Palacio Real de Madrid

The Royal Palace in Madrid goes by two names, Palacio Real de Madrid and Palacio de Oriente (East Palace).

It is one of the largest palaces in the world (there are over 250 guest bedrooms!) but is unoccupied by Spain’s royal family–they stay at the Palacio de la Zarzuela in another royal compound. It’s good to be king here, too. The Royal Palace is open to the public when it is not in use for state ceremonies.

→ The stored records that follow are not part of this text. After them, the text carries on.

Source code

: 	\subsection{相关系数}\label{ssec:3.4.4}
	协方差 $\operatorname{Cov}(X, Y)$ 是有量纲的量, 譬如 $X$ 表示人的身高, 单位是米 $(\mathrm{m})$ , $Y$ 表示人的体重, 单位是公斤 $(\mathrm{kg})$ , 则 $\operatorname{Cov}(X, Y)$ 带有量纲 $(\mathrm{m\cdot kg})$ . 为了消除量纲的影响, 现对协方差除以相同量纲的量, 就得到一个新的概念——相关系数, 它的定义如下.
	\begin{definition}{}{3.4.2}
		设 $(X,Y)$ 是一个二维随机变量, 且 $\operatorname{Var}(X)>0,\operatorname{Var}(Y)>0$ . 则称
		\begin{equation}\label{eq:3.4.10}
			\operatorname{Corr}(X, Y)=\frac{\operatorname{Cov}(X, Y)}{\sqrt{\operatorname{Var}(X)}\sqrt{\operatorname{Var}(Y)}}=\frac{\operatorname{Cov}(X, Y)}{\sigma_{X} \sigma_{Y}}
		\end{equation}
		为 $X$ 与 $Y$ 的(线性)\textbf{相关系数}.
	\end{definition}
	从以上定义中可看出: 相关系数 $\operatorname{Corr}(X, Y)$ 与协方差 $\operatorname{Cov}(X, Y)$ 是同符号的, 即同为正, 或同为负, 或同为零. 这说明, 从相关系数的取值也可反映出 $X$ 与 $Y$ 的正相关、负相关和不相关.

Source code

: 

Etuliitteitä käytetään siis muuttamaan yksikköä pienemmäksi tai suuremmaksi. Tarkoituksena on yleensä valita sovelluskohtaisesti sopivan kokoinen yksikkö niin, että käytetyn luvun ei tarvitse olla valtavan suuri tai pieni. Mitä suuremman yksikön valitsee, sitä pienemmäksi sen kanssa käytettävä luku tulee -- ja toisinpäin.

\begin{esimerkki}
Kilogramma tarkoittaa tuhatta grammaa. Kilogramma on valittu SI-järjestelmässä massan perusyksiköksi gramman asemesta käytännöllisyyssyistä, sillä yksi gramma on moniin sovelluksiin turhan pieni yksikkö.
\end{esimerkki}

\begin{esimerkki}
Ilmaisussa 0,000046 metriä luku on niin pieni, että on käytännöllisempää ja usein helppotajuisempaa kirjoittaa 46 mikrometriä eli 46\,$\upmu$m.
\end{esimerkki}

I wish interior photography were allowed so I could show you how ornate and large the rooms are. OK…one tiny spy pic:

There are colored themes to each room, one after another filled with works of art by Goya, Velázquez, Caravaggio, and other masters. There is even a chrysanthemum yellow room with the most amazing Chinese ceramics embedded into the wallpaper! I also enjoy the cavernous room serving as the royal armory with an excellent exhibit of medieval armors (I love gauntlets and bascinets as they inspire some of my jewelry designs). There are life-sized reproductions of knights and horses in full armor. Just fantastic!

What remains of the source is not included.